2.2.2 Running the INCOMMON classifier
We now run the classification step through function
classify
, using the default priors (see the dedicated section), no entropy cutoff,
and over-dispersion parameter.
x = classify(x = x,
priors = pcawg_priors,
entropy_cutoff = NULL,
rho = 0.01)
#>
#> ── INCOMMON inference of copy number and mutation multiplicity for sample ─────
#> ℹ Performing classification
#> → No LUAD-specific prior probability specified for KRAS
#> → Using a pan-cancer prior
#> ✔ Loading CNAqc, 'Copy Number Alteration quality check'. Support : <https://caravagn.github.io/CNAqc/>
#> → No LUAD-specific prior probability specified for TP53
#> → Using a pan-cancer prior
#> → No LUAD-specific prior probability specified for STK11
#> → Using a pan-cancer prior
#> → No LUAD-specific prior probability specified for SMARCA4
#> → Using a pan-cancer prior
#> ℹ There are:
#> • N = 0 mutations (HMD)
#> • N = 3 mutations (LOH)
#> • N = 0 mutations (CNLOH)
#> • N = 1 mutations (AM)
#> • N = 0 mutations (Tier-2)
#> ℹ The mean classification entropy is 0.04 (min: 0.01, max: 0.06)
There are 3 mutant genes with loss of heterozygosty (LOH) 1 with amplification of the mutant allele (AM).
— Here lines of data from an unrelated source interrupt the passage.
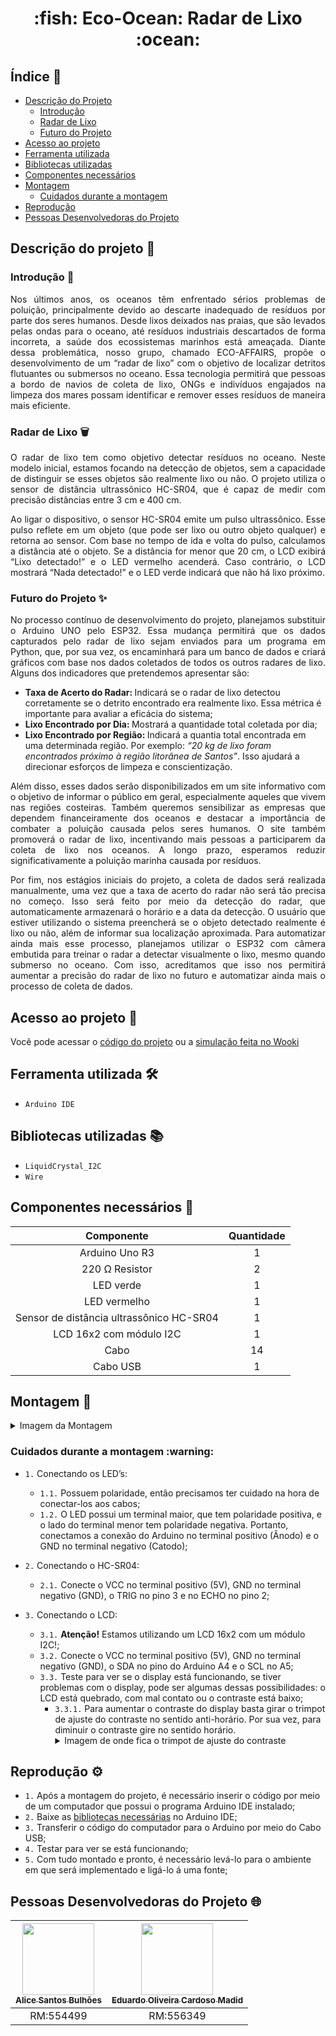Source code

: <h1 align="center"> :fish: Eco-Ocean: Radar de Lixo :ocean: </h1>

## Índice :page_with_curl:

  * [Descrição do Projeto](#descrição-do-projeto-memo)
     * [Introdução](#introdução-page_facing_up)
     * [Radar de Lixo](#radar-de-lixo-wastebasket)
     * [Futuro do Projeto](#futuro-do-projeto-sparkles)
  * [Acesso ao projeto](#acesso-ao-projeto-file_folder)
  * [Ferramenta utilizada](#ferramenta-utilizada-hammer_and_wrench)
  * [Bibliotecas utilizadas](#bibliotecas-utilizadas-books)
  * [Componentes necessários](#componentes-necessários-toolbox)
  * [Montagem](#montagem-wrench)
     * [Cuidados durante a montagem](#cuidados-durante-a-montagem-warning)
  * [Reprodução](#reprodução-gear)
  * [Pessoas Desenvolvedoras do Projeto](#pessoas-desenvolvedoras-do-projeto-globe_with_meridians)

## Descrição do projeto :memo:

### Introdução :page_facing_up:
<p align="justify">Nos últimos anos, os oceanos têm enfrentado sérios problemas de poluição, principalmente devido ao descarte inadequado de resíduos por parte dos seres humanos. Desde lixos deixados nas praias, que são levados pelas ondas para o oceano, até resíduos industriais descartados de forma incorreta, a saúde dos ecossistemas marinhos está ameaçada. Diante dessa problemática, nosso grupo, chamado ECO-AFFAIRS, propõe o desenvolvimento de um “radar de lixo” com o objetivo de localizar detritos flutuantes ou submersos no oceano. Essa tecnologia permitirá que pessoas a bordo de navios de coleta de lixo, ONGs e indivíduos engajados na limpeza dos mares possam identificar e remover esses resíduos de maneira mais eficiente.</p>

### Radar de Lixo :wastebasket:
<p align="justify">O radar de lixo tem como objetivo detectar resíduos no oceano. Neste modelo inicial, estamos focando na detecção de objetos, sem a capacidade de distinguir se esses objetos são realmente lixo ou não. O projeto utiliza o sensor de distância ultrassônico HC-SR04, que é capaz de medir com precisão distâncias entre 3 cm e 400 cm.</p>
<p align="justify">Ao ligar o dispositivo, o  sensor HC-SR04 emite um pulso ultrassônico. Esse pulso reflete em um objeto (que pode ser lixo ou outro objeto qualquer) e retorna ao sensor. Com base no tempo de ida e volta do pulso, calculamos a distância até o objeto. Se a distância for menor que 20 cm, o LCD exibirá “Lixo detectado!” e o LED vermelho acenderá. Caso contrário, o LCD mostrará “Nada detectado!” e o LED verde indicará que não há lixo próximo.</p>

### Futuro do Projeto :sparkles:
<p align="justify">No processo contínuo de desenvolvimento do projeto, planejamos substituir o Arduino UNO pelo ESP32. Essa mudança permitirá que os dados capturados pelo radar de lixo sejam enviados para um programa em Python, que, por sua vez, os encaminhará para um banco de dados e criará gráficos com base nos dados coletados de todos os outros radares de lixo. Alguns dos indicadores que pretendemos apresentar são:</p>

* <strong> Taxa de Acerto do Radar: </strong> Indicará se o radar de lixo detectou corretamente se o detrito encontrado era realmente lixo. Essa métrica é importante para avaliar a eficácia do sistema;
* <strong> Lixo Encontrado por Dia: </strong> Mostrará a quantidade total coletada por dia;
* <strong> Lixo Encontrado por Região: </strong> Indicará a quantia total encontrada em uma determinada região. Por exemplo: *“20 kg de lixo foram encontrados próximo à região litorânea de Santos”*. Isso ajudará a direcionar esforços de limpeza e conscientização.

<p align="justify">Além disso, esses dados serão disponibilizados em um site informativo com o objetivo de informar o público em geral, especialmente aqueles que vivem nas regiões costeiras. Também queremos sensibilizar as empresas que dependem financeiramente dos oceanos e destacar a importância de combater a poluição causada pelos seres humanos. O site também promoverá o radar de lixo, incentivando mais pessoas a participarem da coleta de lixo nos oceanos. A longo prazo, esperamos reduzir significativamente a poluição marinha causada por resíduos.</p>
<p align="justify">Por fim, nos estágios iniciais do projeto, a coleta de dados será realizada manualmente, uma vez que a taxa de acerto do radar não será tão precisa no começo. Isso será feito por meio da detecção do radar, que automaticamente armazenará o horário e a data da detecção. O usuário que estiver utilizando o sistema preencherá se o objeto detectado realmente é lixo ou não, além de informar sua localização aproximada. Para automatizar ainda mais esse processo, planejamos utilizar o ESP32 com câmera embutida para treinar o radar a detectar visualmente o lixo, mesmo quando submerso no oceano. Com isso, acreditamos que isso nos permitirá aumentar a precisão do radar de lixo no futuro e automatizar ainda mais o processo de coleta de dados. </p>

## Acesso ao projeto :file_folder:

Você pode acessar o [código do projeto](radarLixo.cpp) ou a [simulação feita no Wooki](https://wokwi.com/projects/399244694477130753)

## Ferramenta utilizada :hammer_and_wrench:

- ``Arduino IDE``

## Bibliotecas utilizadas :books:

- ``LiquidCrystal_I2C``
- ``Wire``

## Componentes necessários :toolbox:

|   Componente   | Quantidade |
|:--------------:|:----------:|
| Arduino Uno R3 |      1     |
| 220 Ω Resistor |      2     |
|    LED verde   |      1     |
|  LED vermelho  |      1     |
|  Sensor de distância ultrassônico HC-SR04  |      1     |
|   LCD 16x2 com módulo I2C    |      1     |
|      Cabo      |     14     |
|    Cabo USB    |      1     |

## Montagem :wrench:

<details>
  <summary>Imagem da Montagem</summary>
  <img src="https://github.com/AliceSBulhoes/GS-ECO-OCEAN/assets/101829188/25743e89-43e3-4e9a-b139-e0c86de3f578" alt="imagem-montagem">
</details>

<h3>Cuidados durante a montagem :warning:</h3>

- ``1.`` Conectando os LED’s:
   - ``1.1.`` Possuem polaridade, então precisamos ter cuidado na hora de conectar-los aos cabos;
   - ``1.2.`` O LED possui um terminal maior, que tem polaridade positiva, e o lado do terminal menor tem polaridade negativa. Portanto, conectamos a conexão do Arduino no terminal positivo (Ânodo) e o GND no terminal negativo (Catodo);

- ``2.`` Conectando o HC-SR04:
  - ``2.1.`` Conecte o VCC no terminal positivo (5V), GND no terminal negativo (GND), o TRIG no pino 3 e no ECHO no pino 2;

- ``3.`` Conectando o LCD:
  - ``3.1.`` **Atenção!** Estamos utilizando um LCD 16x2 com um módulo I2C!;
  - ``3.2.`` Conecte o VCC no terminal positivo (5V), GND no terminal negativo (GND), o SDA no pino do Arduino A4 e o SCL no A5;
  - ``3.3.`` Teste para ver se o display está funcionando, se tiver problemas com o display, pode ser algumas dessas possibilidades: o LCD está quebrado, com mal contato ou o contraste está baixo;
    - ``3.3.1.`` Para aumentar o contraste do display basta girar o trimpot de ajuste do contraste no sentido anti-horário. Por sua vez, para diminuir o contraste gire no sentido horário.
      <details>
        <summary>Imagem de onde fica o trimpot de ajuste do contraste</summary>
        <img src="https://github.com/AliceSBulhoes/GS-ECO-OCEAN/assets/101829188/d20125d7-4a07-4d44-b6c6-d400f683bab2" alt="Trimpot de ajuste">
      </details>
      
## Reprodução :gear:

- ``1.`` Após a montagem do projeto, é necessário inserir o código por meio de um computador que possui o programa Arduino IDE instalado;
- ``2.`` Baixe as [bibliotecas necessárias](#bibliotecas-utilizadas-books) no Arduino IDE; 
- ``3.`` Transferir o código do computador para  o Arduino por meio do Cabo USB;
- ``4.`` Testar para ver se está funcionando;
- ``5.`` Com tudo montado e pronto, é necessário levá-lo para o ambiente em que será implementado e ligá-lo á uma fonte;

## Pessoas Desenvolvedoras do Projeto :globe_with_meridians:

| [<img src="https://avatars.githubusercontent.com/u/101829188?v=4" width=115><br><sub>Alice Santos Bulhões</sub>](https://github.com/AliceSBulhoes) |  [<img src="https://avatars.githubusercontent.com/u/163866552?v=4" width=115><br><sub>Eduardo Oliveira Cardoso Madid</sub>](https://github.com/EduardoMadid) |  
| :---: | :---: | 
| RM:554499 | RM:556349 |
The average entropy of 0.04 indicates a high confidence of the classification, with the largest uncertainty being 0.07.
print(x)
#> ── [ INCOMMON ] 4 PASS mutations across 1 samples, with 4 mutant genes across 1
#> ℹ Average sample purity: 0.6
#> ℹ Average sequencing depth: 380
#> ── [ INCOMMON ] Classified mutations with overdispersion parameter 0.01 and ent
#> ℹ There are:
#> • N = 0 mutations (HMD)
#> • N = 3 mutations (LOH)
#> • N = 0 mutations (CNLOH)
#> • N = 1 mutations (AM)
#> • N = 0 mutations (Tier-2)
#> # A tibble: 4 × 18
#> sample tumor_type purity chr from to ref alt DP NV VAF
#> <chr> <chr> <dbl> <chr> <dbl> <dbl> <chr> <chr> <int> <int> <dbl>
#> 1 P-0002081 LUAD 0.6 chr12 2.54e7 2.54e7 C A 743 378 0.509
#> 2 P-0002081 LUAD 0.6 chr17 7.58e6 7.58e6 G A 246 116 0.472
#> 3 P-0002081 LUAD 0.6 chr19 1.22e6 1.22e6 C A 260 122 0.469
#> 4 P-0002081 LUAD 0.6 chr19 1.11e7 1.11e7 - C 271 133 0.491
#> # ℹ 7 more variables: gene <chr>, gene_role <chr>, id <chr>, label <chr>,
#> # state <chr>, posterior <dbl>, entropy <dbl>
The only mutant oncogene in the sample is KRAS, that is mutated with amplification, whereas all the TSGs (TP53, SMARCA4, STK11) are in LOH.
2.3 Visualising INCOMMON classification
INCOMMON allows visualising a representation of the maximum a
posteriori classification through function
plot_classification
.
plot_classification(x, sample = sample, assembly = T)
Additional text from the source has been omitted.